I think you're misinterpreting what that post says. It's not saying that the child class is "restricted from implementing its own method with the same name/signature."
Here's the code, slightly edited:
public class PrivateOverride {
private static Test monitor = new Test();
private void f() {
System.out.println("private f()");
}
public static void main(String[] args) {
PrivateOverride po = new Derived();
po.f();
});
}
}
class Derived extends PrivateOverride {
public void f() {
System.out.println("public f()");
}
}
And the quote:
You might reasonably expect the output to be “public f( )”,
The reason for that quote is that the variable po actually holds an instance of Derived. However, since the method is defined as private, the compiler actually looks at the type of the variable, rather than the type of the object. And it translates the method call into invokespecial (I think that's the right opcode, haven't checked JVM spec) rather than invokeinstance.
It seems to be a matter of choice and definition. The reason you can't do this in java is because the specification says so, but the question were more why the specification says so.
The fact that C++ allows this (even if we use virtual keyword to force dynamic dispatch) shows that there is no inherent reason why you couldn't allow this.
However it seem to be perfectly legal to replace the method:
class B {
private int foo()
{
return 42;
}
public int bar()
{
return foo();
}
}
class D extends B {
private int foo()
{
return 43;
}
public int frob()
{
return foo();
}
}
Seems to compile OK (on my compiler), but the D.foo is not related to B.foo (ie it doesn't override it) - bar() always return 42 (by calling B.foo) and frob() always returns 43 (by calling D.foo) no matter whether called on a B or D instance.
One reason that Java does not allow override the method would be that they didn't like to allow the method to be changed as in Konrad Rudolph's example. Note that C++ differs here as you need to use the "virtual" keyword in order to get dynamic dispatch - by default it hasn't so you can't modify code in base class that relies on the hasCredentials method. The above example also protects against this as the D.foo does not replace calls to foo from B.
When the method is private, it's not visible to its child.
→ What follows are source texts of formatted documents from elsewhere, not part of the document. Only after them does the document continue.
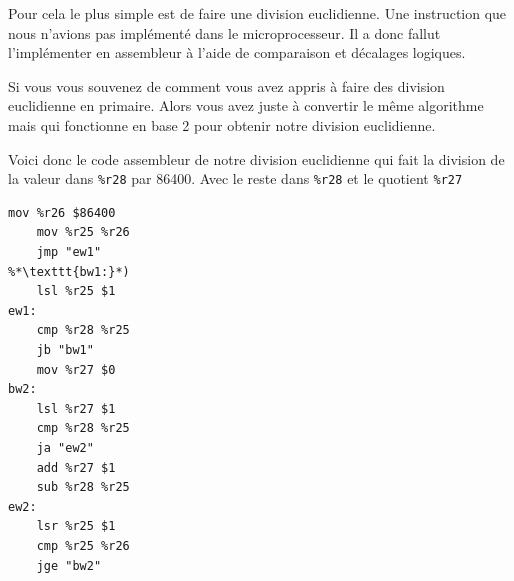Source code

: \documentclass[10pt,a4paper,notitlepage ]{report}
\begin{document}
			Pour cela le plus simple est de faire une division euclidienne. Une instruction que nous n'avions pas implémenté dans le microprocesseur. Il a donc fallut l'implémenter en assembleur à l'aide de comparaison et décalages logiques.

			Si vous vous souvenez de comment vous avez appris à faire des division euclidienne en primaire. Alors vous avez juste à convertir le même algorithme mais qui fonctionne en base 2 pour obtenir notre division euclidienne.

			Voici donc le code assembleur de notre division euclidienne qui fait la division de la valeur dans \texttt{\%r28} par 86400. Avec le reste dans \texttt{\%r28} et le quotient \texttt{\%r27}

\begin{lstlisting}[language={[x86masm]Assembler},morekeywords={lsr}]
	mov %r26 $86400
	mov %r25 %r26
	jmp "ew1"
%*\texttt{bw1:}*)
	lsl %r25 $1
ew1:
	cmp %r28 %r25
	jb "bw1"
	mov %r27 $0
bw2:
	lsl %r27 $1
	cmp %r28 %r25
	ja "ew2"
	add %r27 $1
	sub %r28 %r25
ew2:
	lsr %r25 $1
	cmp %r25 %r26
	jge "bw2"

\end{lstlisting}
\end{document}
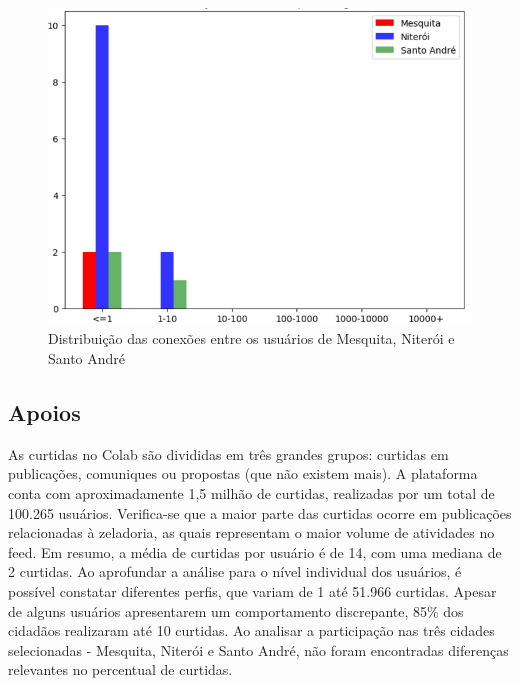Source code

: \begin{figure}[!htb]
	\caption{Distribuição das conexões entre os usuários de Mesquita, Niterói e Santo André}
	\label{fig:colab_users_by_connections_on_cities}
	\centering
	\includegraphics[scale=0.7]{images/colab_users_by_connections_on_cities.png}
\end{figure}

\subsection*{Apoios}

As curtidas no Colab são divididas em três grandes grupos: curtidas em publicações, comuniques ou propostas (que não existem mais). A plataforma conta com aproximadamente 1,5 milhão de curtidas, realizadas por um total de 100.265 usuários. Verifica-se que a maior parte das curtidas ocorre em publicações relacionadas à zeladoria, as quais representam o maior volume de atividades no feed. Em resumo, a média de curtidas por usuário é de 14, com uma mediana de 2 curtidas. Ao aprofundar a análise para o nível individual dos usuários, é possível constatar diferentes perfis, que variam de 1 até 51.966 curtidas. Apesar de alguns usuários apresentarem um comportamento discrepante, 85\% dos cidadãos realizaram até 10 curtidas. Ao analisar a participação nas três cidades selecionadas - Mesquita, Niterói e Santo André, não foram encontradas diferenças relevantes no percentual de curtidas.

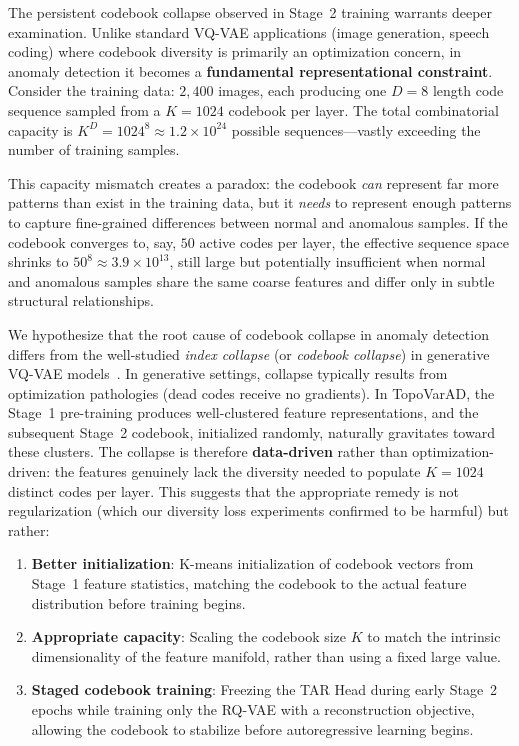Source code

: \documentclass[lettersize,journal]{IEEEtran}
\begin{document}
The persistent codebook collapse observed in Stage~2 training warrants deeper examination. Unlike standard VQ-VAE applications (image generation, speech coding) where codebook diversity is primarily an optimization concern, in anomaly detection it becomes a \textbf{fundamental representational constraint}. Consider the training data: $2{,}400$ images, each producing one $D = 8$ length code sequence sampled from a $K = 1024$ codebook per layer. The total combinatorial capacity is $K^D = 1024^8 \approx 1.2 \times 10^{24}$ possible sequences---vastly exceeding the number of training samples.

This capacity mismatch creates a paradox: the codebook \textit{can} represent far more patterns than exist in the training data, but it \textit{needs} to represent enough patterns to capture fine-grained differences between normal and anomalous samples. If the codebook converges to, say, $50$ active codes per layer, the effective sequence space shrinks to $50^8 \approx 3.9 \times 10^{13}$, still large but potentially insufficient when normal and anomalous samples share the same coarse features and differ only in subtle structural relationships.

We hypothesize that the root cause of codebook collapse in anomaly detection differs from the well-studied \textit{index collapse} (or \textit{codebook collapse}) in generative VQ-VAE models~\cite{ref7,ref8}. In generative settings, collapse typically results from optimization pathologies (dead codes receive no gradients). In TopoVarAD, the Stage~1 pre-training produces well-clustered feature representations, and the subsequent Stage~2 codebook, initialized randomly, naturally gravitates toward these clusters. The collapse is therefore \textbf{data-driven} rather than optimization-driven: the features genuinely lack the diversity needed to populate $K = 1024$ distinct codes per layer. This suggests that the appropriate remedy is not regularization (which our diversity loss experiments confirmed to be harmful) but rather:

\begin{enumerate}
\item \textbf{Better initialization}: K-means initialization of codebook vectors from Stage~1 feature statistics, matching the codebook to the actual feature distribution before training begins.
\item \textbf{Appropriate capacity}: Scaling the codebook size $K$ to match the intrinsic dimensionality of the feature manifold, rather than using a fixed large value.
\item \textbf{Staged codebook training}: Freezing the TAR Head during early Stage~2 epochs while training only the RQ-VAE with a reconstruction objective, allowing the codebook to stabilize before autoregressive learning begins.
\end{enumerate}
\end{document}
So there is no meaning of overriding it.
I apologize for using the term override incorrectly and inconsistent with my description. My description describes the scenario. The following code extends Jon Skeet's example to portray my scenario:
class Base {
public void callFoo() {
foo();
}
private void foo() {
}
}
class Child extends Base {
private void foo() {
}
}
Usage is like the following:
Child c = new Child();
c.callFoo();
The issue I experienced is that the parent foo() method was being called even though, as the code shows, I was calling callFoo() on the child instance variable. I thought I was defining a new private method foo() in Child() which the inherited callFoo() method would call, but I think some of what kdgregory has said may apply to my scenario - possibly due to the way the derived class constructor is calling super(), or perhaps not.
There was no compiler warning in Eclipse and the code did compile. The result was unexpected.
Beyond anything said before, there's a very semantic reason for not allowing private methods to be overridden...THEY'RE PRIVATE!!!
If I write a class, and I indicate that a method is 'private', it should be completely unseeable by the outside world. Nobody should be able access it, override it, or anything else. I simply ought to be able to know that it is MY method exclusively and that nobody else is going to muck with it or depend on it. It could not be considered private if someone could muck with it. I believe that it's that simple really.
A class is defined by what methods it makes available and how they behave. Not how those are implemented internally (e.g. via calls to private methods).
Because encapsulation has to do with behavior and not implementation details, private methods have nothing to do with the idea encapsulation. In a sense, your question makes no sense. It's like asking "How is putting cream in coffee not a violation of encapsulation?"
Presumably the private method is used by something that is public. You can override that. In doing so, you've changed behavior.
class A
{
int i=10;
void show()
{
System.out.println("class A");
}
}
class B extends A
{
int i=5;
public void show()
{
System.out.println("class B");
}
}
class M
{
public static void main(String s[])
{
A a=new B();
a.show();
System.out.println(a.i);
}
}
OUTPUT= class B
10
If class A method is overridden by class B method then why not the variable 'i'?
Because variables are not virtual, only methods are.
It is not overwritten, but hidden. In your output you specifically requested the value of a.i, not ((B)a).i.
This is a "feature" of the implementation. In memory, this looks like so:
a:
pointer to class A
int i
b:
pointer to class B
int i (from A)
int i (from B)
When you access i in an instance of B, Java needs to know which variable you mean. It must allocate both since methods from class A will want to access their own field i while methods from B will want their own i (since you chose to create a new field i in B instead of making A.i visible in B). This means there are two i and the standard visibility rules apply: Whichever is closer will win.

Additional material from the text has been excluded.